I was still curious about detoxification of heavy metals.  I had read a book called “Turning Lead Into Gold”, written by a mother living in Vancouver who felt her boys who were diagnosed with autism may have lead poisoning.  It was actually the first book I read after Jason’s diagnosis.  I had gone running to the doctor straight after reading it, wondering if perhaps Jason really had lead poisoning instead of his autism label.  The doctor said heavy metal poisoning doesn’t happen in today’s world.  I figured at the time, I was desperately trying to get the autism label off any way I could.

I did I know I would want to read that book again.  I became interested in how chelation was being used for autistic children.  Chelation is the method for removing toxic, (or heavy), metals such as aluminum, tin, lead, arsenic and mercury.  I read stories of improvements.  I felt there must be something to all this.  A year ago there was the DAN conference (a group of doctors and parents that started up in the States, calling themselves Defeat Autism Now!).  Chelation of mercury was the big topic.  The group of DAN doctors felt the bottom line is that the mercury is causing the harm in our autistic children.  That is what is responsible for everything, from heightened sensitivities, to intestinal problems, to fussiness with food.  Mercury is also blamed for interfering with an enzyme needed to break down gluten and casein.  They feel once the mercury is removed then the body just may be able to start to heal and that these problems may resolve themselves.

This is a huge controversial topic, and certainly not supported by traditional medicine.  In fact many doctors will say chelation is downright dangerous.  The fact that the mercury could come from the vaccines has the medical field divided, not to mention that there is mercury in our fillings and the vapor released from them, and the mercury ingested through food.

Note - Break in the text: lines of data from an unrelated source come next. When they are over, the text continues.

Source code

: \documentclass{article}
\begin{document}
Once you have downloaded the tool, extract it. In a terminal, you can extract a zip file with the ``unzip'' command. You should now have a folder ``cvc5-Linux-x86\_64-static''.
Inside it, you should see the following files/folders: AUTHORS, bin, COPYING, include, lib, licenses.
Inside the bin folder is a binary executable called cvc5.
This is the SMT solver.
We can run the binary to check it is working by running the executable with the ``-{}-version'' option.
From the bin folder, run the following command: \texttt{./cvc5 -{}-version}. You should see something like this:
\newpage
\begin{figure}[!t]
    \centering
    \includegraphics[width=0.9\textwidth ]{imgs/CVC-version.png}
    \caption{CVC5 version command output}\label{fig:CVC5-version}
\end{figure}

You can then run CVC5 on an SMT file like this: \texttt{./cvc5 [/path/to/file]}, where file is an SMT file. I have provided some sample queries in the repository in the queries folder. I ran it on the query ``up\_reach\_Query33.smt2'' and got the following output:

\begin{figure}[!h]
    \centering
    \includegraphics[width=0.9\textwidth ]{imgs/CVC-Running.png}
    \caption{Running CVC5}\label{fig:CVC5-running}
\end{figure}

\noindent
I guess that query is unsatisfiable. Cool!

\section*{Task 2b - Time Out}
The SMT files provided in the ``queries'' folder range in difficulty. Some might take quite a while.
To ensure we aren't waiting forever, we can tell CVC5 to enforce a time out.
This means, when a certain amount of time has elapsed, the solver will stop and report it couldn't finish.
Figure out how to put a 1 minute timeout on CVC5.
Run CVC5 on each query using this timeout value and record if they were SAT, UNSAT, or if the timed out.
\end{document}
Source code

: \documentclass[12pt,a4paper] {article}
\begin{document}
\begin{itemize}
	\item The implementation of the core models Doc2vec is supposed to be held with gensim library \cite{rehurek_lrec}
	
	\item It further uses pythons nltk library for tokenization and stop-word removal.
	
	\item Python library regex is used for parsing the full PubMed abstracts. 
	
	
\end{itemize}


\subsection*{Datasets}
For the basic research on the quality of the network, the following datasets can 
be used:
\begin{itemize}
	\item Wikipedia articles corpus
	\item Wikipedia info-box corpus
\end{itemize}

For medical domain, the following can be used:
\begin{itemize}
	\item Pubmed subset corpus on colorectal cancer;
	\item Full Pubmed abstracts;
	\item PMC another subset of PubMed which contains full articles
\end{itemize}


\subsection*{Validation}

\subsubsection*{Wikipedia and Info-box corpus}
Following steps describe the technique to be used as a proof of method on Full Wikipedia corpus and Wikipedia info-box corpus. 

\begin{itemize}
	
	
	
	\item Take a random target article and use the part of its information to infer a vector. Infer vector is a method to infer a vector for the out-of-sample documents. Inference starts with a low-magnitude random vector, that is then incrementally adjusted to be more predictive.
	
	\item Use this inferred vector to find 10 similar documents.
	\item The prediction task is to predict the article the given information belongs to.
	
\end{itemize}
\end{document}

However, the more I read, the more I felt this was our next thing to look at.  The stats looked good, Dr. Cave announced them at the DAN conference this year, saying that this was the most improvement they had ever seen with any medical intervention. 

So we had heavy metal testing done for Jason.  Nothing showed up.  I felt I needed to see a DAN doctor to get more information and guidance.  I got my map out and starting looking to see where each one was located.  I found a doctor we could drive to (despite the temptation to find one in an exotic location!).  I did a bit of research and I managed to find some other parents of ASD children that took their child to this doctor, and I was able to get the feedback that I was looking for.

We packed the car and drove to see this DAN doctor for our appointment, with my long list of questions and some test results in hand.  After listening to our story, the doctor felt that Jason’s immune system probably couldn’t handle the MMR and that it was probably the DPT shot that was the “straw that broke the camel’s back”, resulting in encephalitis (a brain injury).  He also said it didn’t matter what the heavy metal test results were really.  The reason being because mercury doesn’t release itself in the body’s urine, feces or sweat.  It binds itself to the cells, and therefore does not show up in any tests.  If it did, then it would mean a recent exposure of 3 weeks.  After that, the mercury stays within the body.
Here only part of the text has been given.